Anyhow, I'm just looking for confirmation since my VIN also comes back as not affected. That doesn't mean the recall won't be expanded, of course. It started with BMW and Nissan, I think.

I found another source on the recall where Bosch mentions which dates the affected fuel pumps were manufactured: http://www.carcomplaints.com/news/2015/vw-audi-recalls-sunroof-fuel-pump-problems.shtml


----------



## Spoooolin (Mar 31, 2015)

high pressure fuel pumps are not located in the gas tank.


----------



## reno15a3 (Apr 28, 2015)

Spoooolin said:


> high pressure fuel pumps are not located in the gas tank.


I was not aware. This is my first car with a HPFP. Thanks! :thumbup:


----------



## reyoasian (Feb 22, 2015)

I have a 2015 8V S3 Sedan Technik (Canadian model), and unfortunately I was a victim of this issue.

On April, April 16th I picked up the car with 16KM (1 Mi = 1.6 KM)

On Sunday, April 19th with less than 350 KM on the odometer my car (engine) died while I was driving in the middle of the road. I was very close in getting rear ended by a Dodge Ram, however was able to quickly turn into a plaza entrance (very narrow entrance), and barely made it in.
Car was towed back to my dealership after waiting almost 2 hours for the flat bed to come.

Monday I received a call from the Service department that it was the fuel pump sensor.

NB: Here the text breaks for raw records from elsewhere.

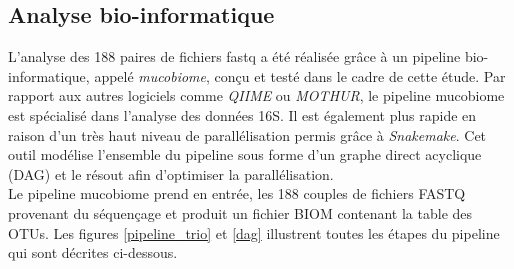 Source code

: \documentclass[12pt,a4paper]{article}
\begin{document}
\subsection{Analyse bio-informatique}
L’analyse des 188 paires de fichiers fastq a été réalisée grâce à un pipeline bio-informatique, appelé \textit{mucobiome}, conçu et testé dans le cadre de cette étude. Par rapport aux autres logiciels comme \textit{QIIME}\cite{Caporaso2010} ou \textit{MOTHUR}\cite{Schloss2009}, le pipeline mucobiome est spécialisé dans l’analyse des données 16S. Il est également plus rapide en raison d’un très haut niveau de parallélisation permis grâce à  \textit{Snakemake}\cite{Koster2012}. Cet outil modélise l'ensemble du pipeline sous forme d'un graphe direct acyclique (DAG) et le résout afin d'optimiser la parallélisation. \\
Le pipeline mucobiome prend en entrée, les 188 couples de fichiers FASTQ provenant du séquençage et produit un fichier BIOM contenant la table des OTUs. Les figures \ref{pipeline_trio} et \ref{dag} illustrent toutes les étapes du pipeline qui sont décrites ci-dessous.
\end{document}
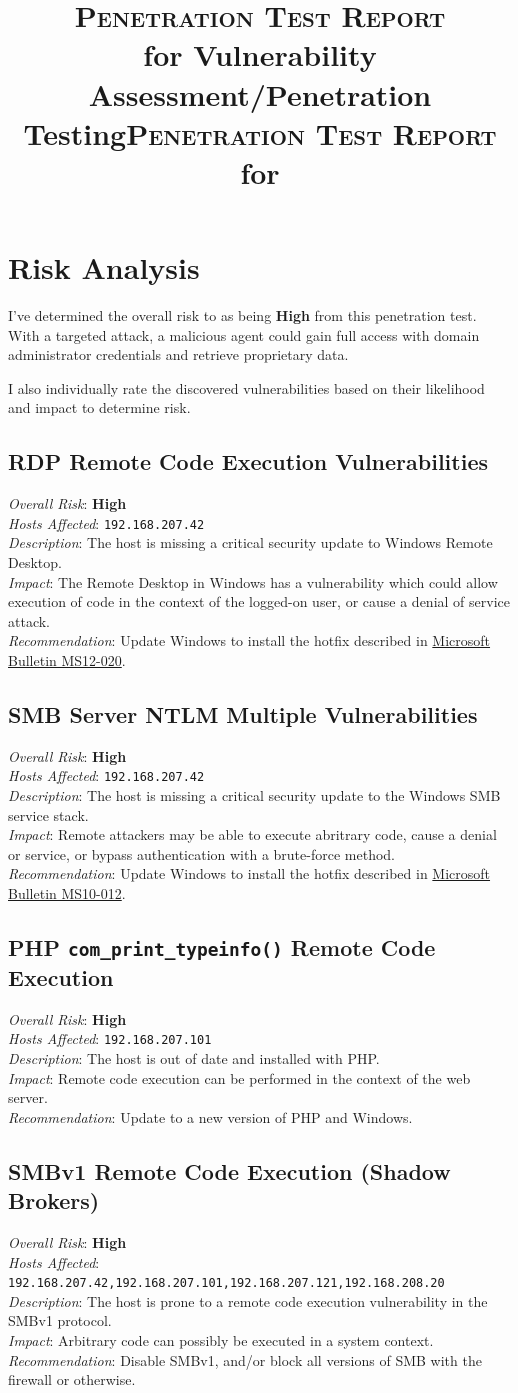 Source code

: \documentclass[12pt,titlepage]{article}
\title{\vfill\vfill\textsc{Penetration Test Report}\\\large{for Vulnerability Assessment/Penetration Testing}}
\title{\vfill\vfill\textsc{Penetration Test Report}\\%
\large{for \theclient{}}}
\author{\thecompany}
\def\theclient{}
\newcommand{\vulnnote}[2]{\noindent \textit{#1}: #2\\}
\newcommand{\risk}[1]{\vulnnote{Overall Risk}{\textbf{#1}}}
\newcommand{\descr}[1]{\vulnnote{Description}{#1}}
\newcommand{\impact}[1]{\vulnnote{Impact}{#1}}
\newcommand{\recommend}[1]{\vulnnote{Recommendation}{#1}}
\newcommand{\hosts}[1]{\vulnnote{Hosts Affected}{\texttt{#1}}}
\newenvironment{vuln}[1]{\subsection{#1}}{}
\newcommand{\msbulletin}[1]{\href{http://technet.microsoft.com/en-us/security/bulletin/#1}{Microsoft Bulletin \MakeTextUppercase{#1}}}
\begin{document}
\maketitle

\tableofcontents
\clearpage
{}
\setcounter{page}{1}

\section{Risk Analysis}

I've determined the overall risk to \theclient{} as being \textbf{High} from this penetration test.
With a targeted attack, a malicious agent could gain full access with domain administrator credentials and retrieve proprietary data.

I also individually rate the discovered vulnerabilities based on their likelihood and impact to determine risk.

\begin{vuln}{RDP Remote Code Execution Vulnerabilities}
\risk{High}
\hosts{192.168.207.42}
\descr{The host is missing a critical security update to Windows Remote Desktop.}
\impact{The Remote Desktop in Windows has a vulnerability which could allow execution of code in the context of the logged-on user, or cause a denial of service attack.}
\recommend{Update Windows to install the hotfix described in \msbulletin{ms12-020}.}
\end{vuln}

\begin{vuln}{SMB Server NTLM Multiple Vulnerabilities}
\risk{High}
\hosts{192.168.207.42}
\descr{The host is missing a critical security update to the Windows SMB service stack.}
\impact{Remote attackers may be able to execute abritrary code, cause a denial or service, or bypass authentication with a brute-force method.}
\recommend{Update Windows to install the hotfix described in \msbulletin{ms10-012}.}
\end{vuln}

\begin{vuln}{PHP \texttt{com\_print\_typeinfo()} Remote Code Execution}
\risk{High}
\hosts{192.168.207.101}
\descr{The host is out of date and installed with PHP.}
\impact{Remote code execution can be performed in the context of the web server.}
\recommend{Update to a new version of PHP and Windows.}
\end{vuln}

\begin{vuln}{SMBv1 Remote Code Execution (Shadow Brokers)}
\risk{High}
\hosts{192.168.207.42,192.168.207.101,192.168.207.121,192.168.208.20}
\descr{The host is prone to a remote code execution vulnerability in the SMBv1 protocol.}
\impact{Arbitrary code can possibly be executed in a system context.}
\recommend{Disable SMBv1, and/or block all versions of SMB with the firewall or otherwise.}
\end{vuln}
\end{document}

Tuesday the fuel pump sensor was replaced, and a head mechanic from Audi Canada went to test the vehicle which drove fine until he pulled back into the dealership parking lot when the engine died yet again. Now they decided to replace the whole fuel pump.

Wednesday, they replaced the fuel pump however said the other sensor (in the fuel tank) faulted which needed to be replaced (not sure if this was a secondary concern or if it faulted due to repair of fuel pump). At this point they decided to replace the whole fuel tank.

Thursday, they replaced the fuel tank (I think at this point, the whole fuel system was replaced)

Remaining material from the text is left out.